Which lines below contain the word "Configuration"? Copy each of them.

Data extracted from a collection
○ ○ ○ ○
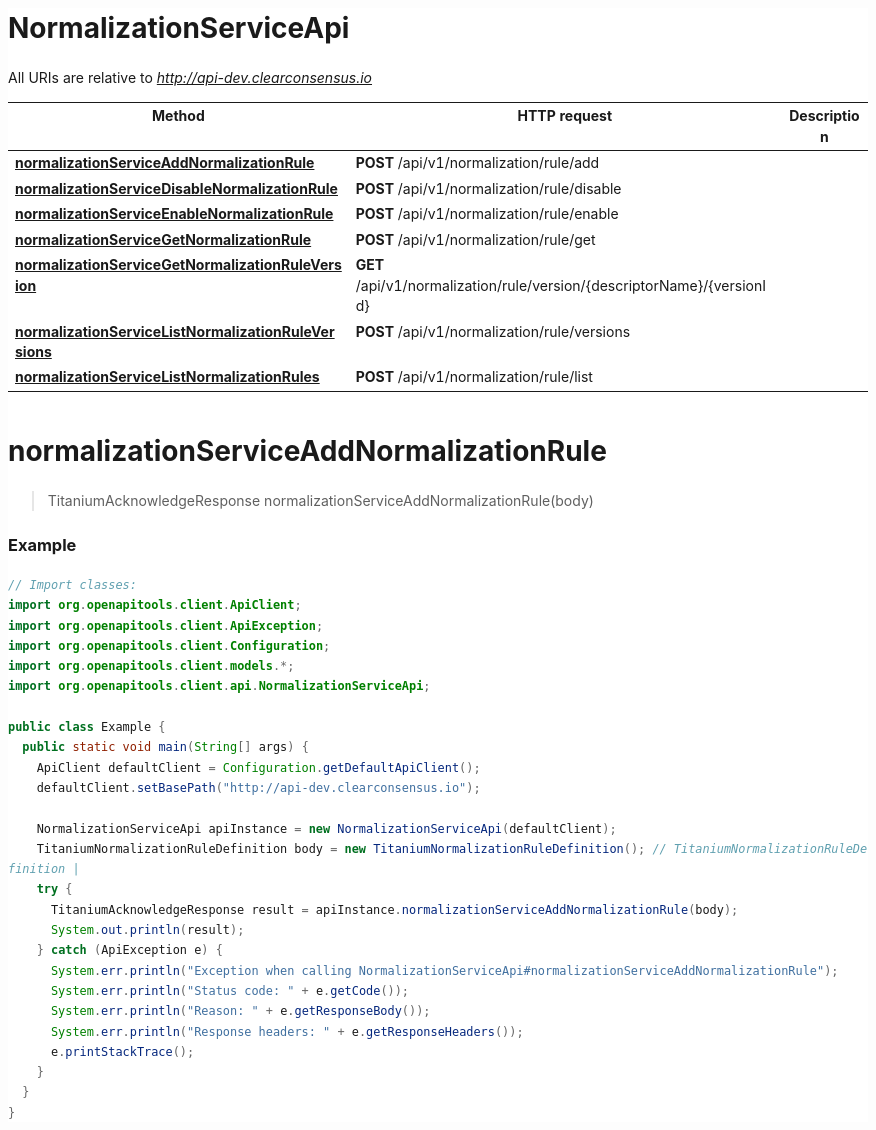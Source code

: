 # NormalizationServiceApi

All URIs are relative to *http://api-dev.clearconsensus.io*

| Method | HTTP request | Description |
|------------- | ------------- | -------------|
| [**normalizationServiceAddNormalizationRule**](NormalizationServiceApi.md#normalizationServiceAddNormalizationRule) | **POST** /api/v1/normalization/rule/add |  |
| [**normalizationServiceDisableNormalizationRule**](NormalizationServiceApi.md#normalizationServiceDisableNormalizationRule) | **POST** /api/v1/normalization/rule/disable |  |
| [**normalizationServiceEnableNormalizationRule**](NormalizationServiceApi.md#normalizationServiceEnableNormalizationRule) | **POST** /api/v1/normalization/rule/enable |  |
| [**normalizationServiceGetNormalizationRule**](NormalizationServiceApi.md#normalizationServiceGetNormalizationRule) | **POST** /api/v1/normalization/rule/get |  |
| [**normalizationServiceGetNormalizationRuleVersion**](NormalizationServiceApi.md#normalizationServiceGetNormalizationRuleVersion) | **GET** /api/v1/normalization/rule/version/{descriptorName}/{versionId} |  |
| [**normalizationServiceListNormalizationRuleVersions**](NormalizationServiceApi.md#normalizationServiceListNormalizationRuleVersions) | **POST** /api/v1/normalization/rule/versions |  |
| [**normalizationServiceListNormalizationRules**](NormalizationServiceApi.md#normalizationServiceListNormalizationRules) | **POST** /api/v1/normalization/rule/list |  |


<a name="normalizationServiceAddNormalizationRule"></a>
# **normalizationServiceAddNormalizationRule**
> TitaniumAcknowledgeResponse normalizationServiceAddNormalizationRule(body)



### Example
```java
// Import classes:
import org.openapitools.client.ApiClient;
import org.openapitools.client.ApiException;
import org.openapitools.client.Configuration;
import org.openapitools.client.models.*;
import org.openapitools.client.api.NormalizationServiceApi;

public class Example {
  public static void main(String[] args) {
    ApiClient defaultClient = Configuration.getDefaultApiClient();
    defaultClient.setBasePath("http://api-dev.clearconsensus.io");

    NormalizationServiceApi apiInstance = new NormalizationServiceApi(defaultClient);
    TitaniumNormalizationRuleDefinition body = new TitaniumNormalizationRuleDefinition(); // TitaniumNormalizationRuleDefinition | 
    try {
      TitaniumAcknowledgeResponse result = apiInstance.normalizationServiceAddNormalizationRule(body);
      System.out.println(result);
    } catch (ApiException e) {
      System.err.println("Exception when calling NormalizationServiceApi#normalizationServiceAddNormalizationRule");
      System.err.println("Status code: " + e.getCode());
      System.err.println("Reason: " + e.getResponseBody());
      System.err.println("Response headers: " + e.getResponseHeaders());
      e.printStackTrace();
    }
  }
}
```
○ ○ ○ ○
:: ANSWER BOX ::
import org.openapitools.client.Configuration;
    ApiClient defaultClient = Configuration.getDefaultApiClient();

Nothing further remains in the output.